No Fear

A conversation on twitter today between friends made me start thinking more seriously about being a woman and being a geek and gamer – and also being an academic. Recently, I’ve seen a spate of articles on “fake geek girls” as though that’s an actual thing, posts and articles about male legislators attempting to illegalize abortion or mandating vaginal ultrasounds, rape culture in general, and discussions of sexual assault and rape and whether they can be “prevented” by the victims.

Because this blog is about gaming, I’m not going to launch into my opinions on most of that, but I am going to talk about how all of this is related to girl gamers and the gaming community. Namely, the idea that women are somehow “asking” for the treatment they receive at the hands and controllers of their male compatriots. I also want to note, before I get started, that this is also true of ethnic, religious, and other minorities, of queer folk, and of others marginalized by mainstream Western society. But as a female, that’s the aspect that impacts me most, and so that’s the lens through which I’m approaching the problem.

One of the most frequent pieces of advice “people” tend to give female gamers who complain about harassment is “don’t turn on your mic,” “play a different game,” “only play with friends,” or some other form of “well, you’re just asking for it”-style victim-blaming. If only we women didn’t speak on public channels, post on forums, or interact publicly with male gamers, none of this would be a problem. If only we didn’t wear short skirts or go out in public without a male escort… You get the idea. It’s a much-toned-down version of the same victim-blaming that happens with sexual assault.

Here’s a personal story. I read a piece this morning about a woman assaulted on the New York subway who did nothing, got to work, and had to… clean up after her assailant. She wasn’t raped, per se. She was “rubbed.” And she said nothing about it during the assault because – well, because what DO you say when that happens to you on a crowded train? I don’t know, because I didn’t know what to say when it happened to me. Like her, I dismissed it as a disgusting incident (mine was less disgusting as it involved no “clean-up”), got angry, and moved on with my life. I didn’t consider it assault, not really, because I’d been trained by my society to dismiss such things as “icky stuff that happens sometimes to women.” Just as we dismiss verbal assault and mockery online as “stuff that happens sometimes to female gamers.”

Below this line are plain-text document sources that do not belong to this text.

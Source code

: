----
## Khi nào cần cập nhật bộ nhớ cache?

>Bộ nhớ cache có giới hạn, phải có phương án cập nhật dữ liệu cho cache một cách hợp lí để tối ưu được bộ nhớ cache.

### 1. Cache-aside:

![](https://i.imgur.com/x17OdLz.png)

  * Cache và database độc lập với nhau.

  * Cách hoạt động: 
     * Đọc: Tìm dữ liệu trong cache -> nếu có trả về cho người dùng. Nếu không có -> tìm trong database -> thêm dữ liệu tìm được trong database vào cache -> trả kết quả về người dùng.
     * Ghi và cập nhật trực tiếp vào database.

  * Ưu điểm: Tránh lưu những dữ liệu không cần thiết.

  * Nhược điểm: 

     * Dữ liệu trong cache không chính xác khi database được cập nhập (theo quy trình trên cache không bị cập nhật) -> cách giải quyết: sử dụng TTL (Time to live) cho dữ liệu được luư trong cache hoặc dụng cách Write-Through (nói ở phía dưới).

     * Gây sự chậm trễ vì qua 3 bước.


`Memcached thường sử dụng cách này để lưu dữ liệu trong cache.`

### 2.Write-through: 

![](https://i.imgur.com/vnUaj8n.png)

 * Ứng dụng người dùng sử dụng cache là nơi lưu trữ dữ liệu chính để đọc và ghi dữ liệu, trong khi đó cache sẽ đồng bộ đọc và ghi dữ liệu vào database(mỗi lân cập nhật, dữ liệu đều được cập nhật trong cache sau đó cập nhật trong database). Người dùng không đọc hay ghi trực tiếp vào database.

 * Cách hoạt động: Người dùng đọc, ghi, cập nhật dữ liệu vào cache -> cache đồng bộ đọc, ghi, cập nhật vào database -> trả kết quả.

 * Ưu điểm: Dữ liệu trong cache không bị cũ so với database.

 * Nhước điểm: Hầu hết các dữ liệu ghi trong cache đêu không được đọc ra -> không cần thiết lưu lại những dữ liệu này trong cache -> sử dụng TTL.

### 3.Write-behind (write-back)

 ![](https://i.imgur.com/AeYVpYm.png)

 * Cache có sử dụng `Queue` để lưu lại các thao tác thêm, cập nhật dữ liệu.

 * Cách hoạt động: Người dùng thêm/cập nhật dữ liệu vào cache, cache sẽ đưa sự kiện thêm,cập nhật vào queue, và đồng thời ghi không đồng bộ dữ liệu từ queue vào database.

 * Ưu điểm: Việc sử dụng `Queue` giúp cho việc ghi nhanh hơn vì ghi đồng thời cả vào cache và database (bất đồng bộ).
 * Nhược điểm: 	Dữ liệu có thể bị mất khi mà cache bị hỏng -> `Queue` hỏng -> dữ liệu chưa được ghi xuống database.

We shouldn’t. We should never dismiss such behavior as something that “just happens sometimes,” whether to us or to others who are playing with us. We shouldn’t have to worry about “what will happen if I say something on this channel?” or “I need to pick an avatar that isn’t obviously female.” We shouldn’t have to mitigate our own (appropriate) behavior to account for the inappropriate behavior of others.

And the kind of culture that tells us – as women, as gamers, as queer folk, as minorities – to “just stop playing” or “get over it, it’s just trash talk” or “it’s just harmless – guys do that” perpetuates the kind of culture that not only allows, but condones and even encourages further sexism and oppression. It’s the kind of culture that produces incidents like the one Slaus Caldwell describes, but it’s also the culture that made his teammate not speak up until the end – because she “knew better” than to expose herself to it. (More here.) I’m not saying she should have spoken up earlier, but that she shouldn’t have been made to feel as though she couldn’t because of her gender (and yes, I’m assuming that is the case, although it might not be).

By tacitly permitting this culture of victim-shaming (because it’s not simply “blame”), we’re making even potential victims feel accountable for mitigating their risk, and thereby holding them responsible for being even potential victims. We’re forcing them out of society without ever actively attacking them by putting them in the position of having to defend themselves from the possibility of being victimized. And that’s much, much worse.